Number of keys in key set:  7
Key set item "6702426753028327577194087677": &{6702426753028327577194087677 <nil> <nil> 0xc001200b50}
  (ID: "6702426753028327577194087677", distrust timestamp <nil>, certificate: <nil>, private key: &{0xc000fd92c0})
Key set item "6717351783746805535929340772": &{6717351783746805535929340772 <nil> <nil> 0xc001200b90}
  (ID: "6717351783746805535929340772", distrust timestamp <nil>, certificate: <nil>, private key: &{0xc000fd9440})
Key set item "6724755564554290971271764485": &{6724755564554290971271764485 <nil> <nil> 0xc001200bd0}
  (ID: "6724755564554290971271764485", distrust timestamp <nil>, certificate: <nil>, private key: &{0xc000fd9500})
Key set item "6725145319226802661715703465": &{6725145319226802661715703465 <nil> <nil> 0xc001200c10}
  (ID: "6725145319226802661715703465", distrust timestamp <nil>, certificate: <nil>, private key: &{0xc000fd95c0})
Key set item "6727272810098431180443208693": &{6727272810098431180443208693 <nil> <nil> 0xc001200c50}
  (ID: "6727272810098431180443208693", distrust timestamp <nil>, certificate: <nil>, private key: &{0xc001508180})
Key set item "6727329898571771312485446625": &{6727329898571771312485446625 <nil> 0xc000afc000 0xc001200d00}
  (ID: "6727329898571771312485446625", distrust timestamp <nil>, certificate: &{CN=kubernetes-master false 0xc00206c580 0xc001200cb0}, private key: &{0xc0015084e0})
Key set item "6906097667750333366645304518": &{6906097667750333366645304518 <nil> 0xc000afc120 0xc001200e90}
  (ID: "6906097667750333366645304518", distrust timestamp <nil>, certificate: &{CN=service-account true 0xc00206cb00 0xc001200e20}, private key: &{0xc001508660})
seh commented 2 years ago

If I add the following guard condition to (*OIDCKeys).Open, it looks like it will filter the key set items down to just those that contain a certificate for the common name "service-account":

        if item.Certificate == nil || item.Certificate.Subject.CommonName != "service-account" {
            continue
        }

Does that preserve all the items that this method was expecting to consume?

seh commented 2 years ago

Note that the kops get keypairs subcommand fails similarly, due to assuming that every key set item contains an X.509 certificate.

% kops get keypairs
panic: runtime error: invalid memory address or nil pointer dereference
[signal SIGSEGV: segmentation violation code=0x1 addr=0x100 pc=0x42a9788]

goroutine 1 [running]:
main.listKeypairs({0x5c80b38?, 0xc00066d620?}, {0x7dfba58, 0x0, 0x25?}, 0x0)
        k8s.io/kops/cmd/kops/get_keypairs.go:127 +0x2e8
main.RunGetKeypairs({0x5c7d260, 0xc0000520e8}, {0x5c61a80?, 0xc000c09080?}, {0x5c639c0?, 0xc00000e018?}, 0xc0008b6270)
        k8s.io/kops/cmd/kops/get_keypairs.go:174 +0xf8
main.NewCmdGetKeypairs.func3(0xc000e65680?, {0x7dfba58?, 0x0?, 0x0?})
        k8s.io/kops/cmd/kops/get_keypairs.go:78 +0x3e
github.com/spf13/cobra.(*Command).execute(0xc000e65680, {0x7dfba58, 0x0, 0x0})
        github.com/spf13/cobra@v1.5.0/command.go:872 +0x694
github.com/spf13/cobra.(*Command).ExecuteC(0x7da7c00)
        github.com/spf13/cobra@v1.5.0/command.go:990 +0x3b4
github.com/spf13/cobra.(*Command).Execute(...)
        github.com/spf13/cobra@v1.5.0/command.go:918
main.Execute()
        k8s.io/kops/cmd/kops/root.go:95 +0x5c
main.main()
        k8s.io/kops/cmd/kops/main.go:20 +0x17
hakman commented 2 years ago

@seh Would you like to continue to iterate on the fix?

seh commented 2 years ago

Would you like to continue to iterate on the fix?

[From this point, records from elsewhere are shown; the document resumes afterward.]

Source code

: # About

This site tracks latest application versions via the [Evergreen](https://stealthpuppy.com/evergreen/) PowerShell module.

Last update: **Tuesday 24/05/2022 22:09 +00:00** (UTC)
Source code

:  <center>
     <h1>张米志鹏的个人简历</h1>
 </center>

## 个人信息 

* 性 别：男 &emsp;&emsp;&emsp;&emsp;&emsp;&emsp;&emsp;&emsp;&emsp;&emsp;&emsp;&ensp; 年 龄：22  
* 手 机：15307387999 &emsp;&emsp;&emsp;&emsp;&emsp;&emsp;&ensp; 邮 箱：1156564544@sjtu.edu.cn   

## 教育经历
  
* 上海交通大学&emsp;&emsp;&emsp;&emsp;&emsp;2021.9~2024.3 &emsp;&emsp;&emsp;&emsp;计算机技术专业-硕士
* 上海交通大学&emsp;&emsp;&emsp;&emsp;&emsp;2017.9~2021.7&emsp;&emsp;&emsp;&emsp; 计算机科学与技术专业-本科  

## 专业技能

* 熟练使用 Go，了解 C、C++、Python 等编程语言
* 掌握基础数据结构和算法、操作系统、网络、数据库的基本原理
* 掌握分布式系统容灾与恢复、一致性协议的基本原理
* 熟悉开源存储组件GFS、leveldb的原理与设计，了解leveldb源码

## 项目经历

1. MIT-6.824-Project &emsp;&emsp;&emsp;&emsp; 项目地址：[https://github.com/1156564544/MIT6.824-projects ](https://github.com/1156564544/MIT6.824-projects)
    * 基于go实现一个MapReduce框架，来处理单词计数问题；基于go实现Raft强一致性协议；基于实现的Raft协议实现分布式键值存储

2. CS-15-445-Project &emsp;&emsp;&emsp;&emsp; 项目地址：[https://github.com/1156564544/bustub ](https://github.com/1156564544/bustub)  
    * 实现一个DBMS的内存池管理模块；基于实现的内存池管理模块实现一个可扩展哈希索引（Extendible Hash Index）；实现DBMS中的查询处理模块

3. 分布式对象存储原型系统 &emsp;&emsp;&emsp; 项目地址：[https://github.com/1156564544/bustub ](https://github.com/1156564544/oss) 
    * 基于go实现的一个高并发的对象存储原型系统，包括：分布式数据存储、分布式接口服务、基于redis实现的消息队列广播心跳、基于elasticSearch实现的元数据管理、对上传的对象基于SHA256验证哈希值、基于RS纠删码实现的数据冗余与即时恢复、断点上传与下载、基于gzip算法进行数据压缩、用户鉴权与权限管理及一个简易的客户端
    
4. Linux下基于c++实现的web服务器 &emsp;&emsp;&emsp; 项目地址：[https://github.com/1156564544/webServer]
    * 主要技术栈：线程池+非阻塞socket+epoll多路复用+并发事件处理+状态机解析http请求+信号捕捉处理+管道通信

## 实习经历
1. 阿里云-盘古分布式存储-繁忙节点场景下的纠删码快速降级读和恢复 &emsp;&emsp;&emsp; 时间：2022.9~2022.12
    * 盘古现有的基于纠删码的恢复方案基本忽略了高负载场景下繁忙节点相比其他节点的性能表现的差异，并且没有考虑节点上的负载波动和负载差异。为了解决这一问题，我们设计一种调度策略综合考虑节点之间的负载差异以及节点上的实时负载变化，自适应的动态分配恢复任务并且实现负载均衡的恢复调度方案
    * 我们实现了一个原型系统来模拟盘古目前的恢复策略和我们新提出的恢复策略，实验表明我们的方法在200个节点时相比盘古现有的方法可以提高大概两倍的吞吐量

Yes, though it would help to hear whether or not these entries that lack certificates are valid. Can kOps use them for anything? Should I ignore them as if they were distrusted?

olemarkus commented 2 years ago

Ignore them as distrusted, but list them and make them deletable, I would say.

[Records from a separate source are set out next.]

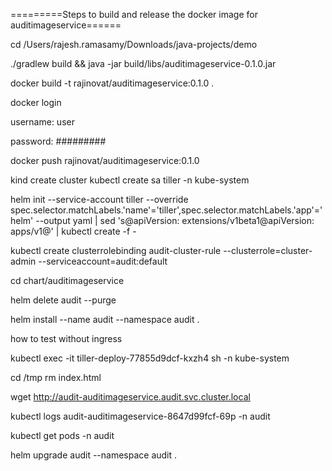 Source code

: =========Steps to build and release the docker image for auditimageservice======

cd /Users/rajesh.ramasamy/Downloads/java-projects/demo

./gradlew build && java -jar build/libs/auditimageservice-0.1.0.jar

docker build -t rajinovat/auditimageservice:0.1.0 .

docker login <enter>

username: user

password: #########

docker push rajinovat/auditimageservice:0.1.0

kind create cluster
kubectl create sa tiller -n kube-system
	
helm init --service-account tiller --override spec.selector.matchLabels.'name'='tiller',spec.selector.matchLabels.'app'='helm' --output yaml | sed 's@apiVersion: extensions/v1beta1@apiVersion: apps/v1@' | kubectl create  -f -


kubectl create clusterrolebinding audit-cluster-rule --clusterrole=cluster-admin --serviceaccount=audit:default



cd chart/auditimageservice

helm delete audit --purge 

helm install --name audit  --namespace audit .


how to test without ingress

 kubectl exec -it tiller-deploy-77855d9dcf-kxzh4 sh -n kube-system

 cd /tmp
 rm index.html

wget http://audit-auditimageservice.audit.svc.cluster.local


 kubectl logs audit-auditimageservice-8647d99fcf-69p  -n audit 



  kubectl get pods -n audit    


helm upgrade audit  --namespace audit .

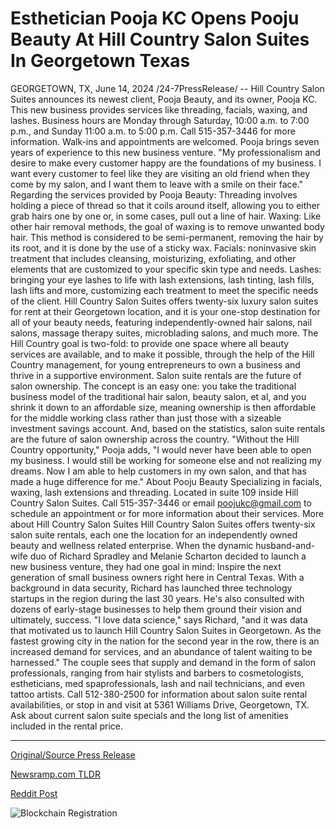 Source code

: # Esthetician Pooja KC Opens Pooju Beauty At Hill Country Salon Suites In Georgetown Texas

GEORGETOWN, TX, June 14, 2024 /24-7PressRelease/ -- Hill Country Salon Suites announces its newest client, Pooja Beauty, and its owner, Pooja KC. This new business provides services like threading, facials, waxing, and lashes. Business hours are Monday through Saturday, 10:00 a.m. to 7:00 p.m., and Sunday 11:00 a.m. to 5:00 p.m. Call 515-357-3446 for more information. Walk-ins and appointments are welcomed.  Pooja brings seven years of experience to this new business venture.  "My professionalism and desire to make every customer happy are the foundations of my business. I want every customer to feel like they are visiting an old friend when they come by my salon, and I want them to leave with a smile on their face."  Regarding the services provided by Pooja Beauty:  Threading involves holding a piece of thread so that it coils around itself, allowing you to either grab hairs one by one or, in some cases, pull out a line of hair.   Waxing: Like other hair removal methods, the goal of waxing is to remove unwanted body hair. This method is considered to be semi-permanent, removing the hair by its root, and it is done by the use of a sticky wax.  Facials: noninvasive skin treatment that includes cleansing, moisturizing, exfoliating, and other elements that are customized to your specific skin type and needs.   Lashes: bringing your eye lashes to life with lash extensions, lash tinting, lash fills, lash lifts and more, customizing each treatment to meet the specific needs of the client.  Hill Country Salon Suites offers twenty-six luxury salon suites for rent at their Georgetown location, and it is your one-stop destination for all of your beauty needs, featuring independently-owned hair salons, nail salons, massage therapy suites, microblading salons, and much more. The Hill Country goal is two-fold: to provide one space where all beauty services are available, and to make it possible, through the help of the Hill Country management, for young entrepreneurs to own a business and thrive in a supportive environment.  Salon suite rentals are the future of salon ownership. The concept is an easy one: you take the traditional business model of the traditional hair salon, beauty salon, et al, and you shrink it down to an affordable size, meaning ownership is then affordable for the middle working class rather than just those with a sizeable investment savings account. And, based on the statistics, salon suite rentals are the future of salon ownership across the country.  "Without the Hill Country opportunity," Pooja adds, "I would never have been able to open my business. I would still be working for someone else and not realizing my dreams. Now I am able to help customers in my own salon, and that has made a huge difference for me."  About Pooju Beauty Specializing in facials, waxing, lash extensions and threading. Located in suite 109 inside Hill Country Salon Suites. Call 515-357-3446 or email poojukc@gmail.com to schedule an appointment or for more information about their services.  More about Hill Country Salon Suites  Hill Country Salon Suites offers twenty-six salon suite rentals, each one the location for an independently owned beauty and wellness related enterprise. When the dynamic husband-and-wife duo of Richard Spradley and Melanie Scharton decided to launch a new business venture, they had one goal in mind: Inspire the next generation of small business owners right here in Central Texas.  With a background in data security, Richard has launched three technology startups in the region during the last 30 years. He's also consulted with dozens of early-stage businesses to help them ground their vision and ultimately, success.  "I love data science," says Richard, "and it was data that motivated us to launch Hill Country Salon Suites in Georgetown. As the fastest growing city in the nation for the second year in the row, there is an increased demand for services, and an abundance of talent waiting to be harnessed."  The couple sees that supply and demand in the form of salon professionals, ranging from hair stylists and barbers to cosmetologists, estheticians, med spaprofessionals, lash and nail technicians, and even tattoo artists.  Call 512-380-2500 for information about salon suite rental availabilities, or stop in and visit at 5361 Williams Drive, Georgetown, TX. Ask about current salon suite specials and the long list of amenities included in the rental price. 

---

[Original/Source Press Release](https://www.24-7pressrelease.com/press-release/511716/esthetician-pooja-kc-opens-pooju-beauty-at-hill-country-salon-suites-in-georgetown-texas)
                    

[Newsramp.com TLDR](None) 



[Reddit Post](https://www.reddit.com/r/Business_NewsRamp/comments/1dfl0nm/hill_country_salon_suites_welcomes_pooja_beauty/) 



![Blockchain Registration](https://cdn.newsramp.app/24-7PressRelease/qrcode/246/14/plumGpB_.webp)
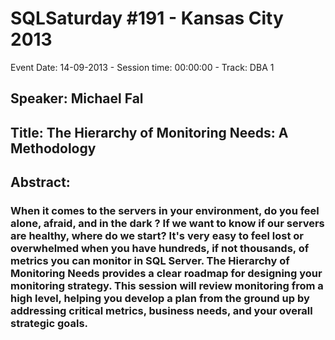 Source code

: # SQLSaturday #191 - Kansas City 2013
Event Date: 14-09-2013 - Session time: 00:00:00 - Track: DBA 1
## Speaker: Michael Fal
## Title: The Hierarchy of Monitoring Needs: A Methodology
## Abstract:
### When it comes to the servers in your environment, do you feel alone, afraid, and in the dark ?  If we want to know if our servers are healthy, where do we start?  It's very easy to feel lost or overwhelmed when you have hundreds, if not thousands, of metrics you can monitor in SQL Server.  The Hierarchy of Monitoring Needs provides a clear roadmap for designing your monitoring strategy.  This session will review monitoring from a high level, helping you develop a plan from the ground up by addressing critical metrics, business needs, and your overall strategic goals.
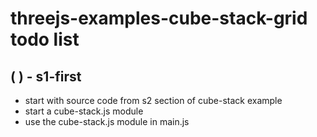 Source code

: # threejs-examples-cube-stack-grid todo list


## ( ) - s1-first
* start with source code from s2 section of cube-stack example
* start a cube-stack.js module
* use the cube-stack.js module in main.js

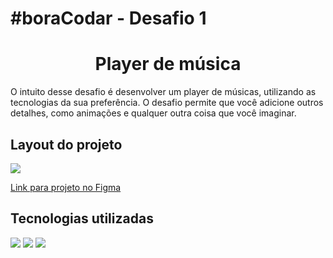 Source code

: # #boraCodar - Desafio 1

<h1 align="center">Player de música</h1>

<p>O intuito desse desafio é desenvolver um player de músicas, utilizando as tecnologias da sua preferência. O desafio permite que você adicione outros detalhes, como animações e qualquer outra coisa que você imaginar.</p>


<h2>Layout do projeto</h2>
<img src="https://boracodar.dev/_next/image?url=https%3A%2F%2Fmedia.graphassets.com%2FUMoCQlhbQO2UOWfVpQj6&w=750&q=75">

<a href="https://www.figma.com/file/zjjHuk9Ki9SVkU1sYwhnKG/boraCodar-Desafio-1-Copy?fuid=1176959223807510692">Link para projeto no Figma</a>

<h2>Tecnologias utilizadas</h2>
<img src="https://img.shields.io/badge/HTML5-E34F26?style=for-the-badge&logo=html5&logoColor=white">
<img src="https://img.shields.io/badge/CSS3-1572B6?style=for-the-badge&logo=css3&logoColor=white">
<img src="https://img.shields.io/badge/Git-E34F26?style=for-the-badge&logo=git&logoColor=white">
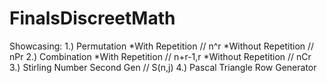 # FinalsDiscreetMath
Showcasing:
1.) Permutation
  *With Repetition // n^r
  *Without Repetition // nPr
2.) Combination
  *With Repetition // n+r-1,r
  *Without Repetition // nCr
3.) Stirling Number Second Gen // S(n,j)
4.) Pascal Triangle Row Generator
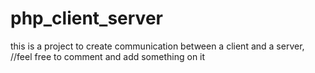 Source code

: # php_client_server
this is a project to create communication between a client and a server, //feel free to comment and add something on it
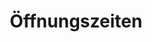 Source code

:---
templateKey: opening-hours
title: Öffnungszeiten
opening_hours:
  - days: Montag–Freitag
    hours: 9:30–22:30
  - days: Samstag
    hours: 9:30–22:30
  - days: Sonntag
    hours: 9:30–18:00
---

johngmyers commented 2 years ago

I guess I didn't research far back enough in the history of the keystore code.

kOps can't use a private key without a certificate for anything unless/until it generates a corresponding certificate. (Though for service-account keypairs the only part of the certificate it uses is the public key.)

These days all code paths that create a key also create a corresponding certificate. I would agree that keys without certificates should be ignored as if distrusted.

olemarkus commented 2 years ago

As this is not a regression or something that breaks things for a lot of users, I removed the blocks-next label.